Dataset entries:
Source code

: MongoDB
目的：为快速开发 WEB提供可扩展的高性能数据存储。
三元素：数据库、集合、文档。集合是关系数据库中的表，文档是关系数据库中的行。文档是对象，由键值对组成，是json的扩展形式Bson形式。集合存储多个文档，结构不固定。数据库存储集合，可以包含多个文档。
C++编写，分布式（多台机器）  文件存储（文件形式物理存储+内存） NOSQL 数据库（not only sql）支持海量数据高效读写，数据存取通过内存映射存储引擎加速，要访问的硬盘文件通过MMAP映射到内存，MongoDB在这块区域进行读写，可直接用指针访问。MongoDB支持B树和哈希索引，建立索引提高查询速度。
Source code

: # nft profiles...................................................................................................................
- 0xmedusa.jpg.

--

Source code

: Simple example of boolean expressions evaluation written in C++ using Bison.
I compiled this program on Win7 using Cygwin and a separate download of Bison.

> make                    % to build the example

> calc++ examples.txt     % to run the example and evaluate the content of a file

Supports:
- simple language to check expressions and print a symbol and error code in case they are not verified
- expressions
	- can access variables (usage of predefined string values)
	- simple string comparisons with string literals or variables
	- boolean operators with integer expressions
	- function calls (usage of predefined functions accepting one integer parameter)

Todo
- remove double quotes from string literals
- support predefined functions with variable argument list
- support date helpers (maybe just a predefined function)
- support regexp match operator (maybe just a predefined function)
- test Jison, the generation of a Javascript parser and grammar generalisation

* [EXERCISE AIM]: In the records above, find the line with "- support date"; write out exactly that line and each one after it, stopping after the line with "- test Jison, the".

* [SOLUTION TO THIS EXERCISE]:
- support date helpers (maybe just a predefined function)
- support regexp match operator (maybe just a predefined function)
- test Jison, the generation of a Javascript parser and grammar generalisation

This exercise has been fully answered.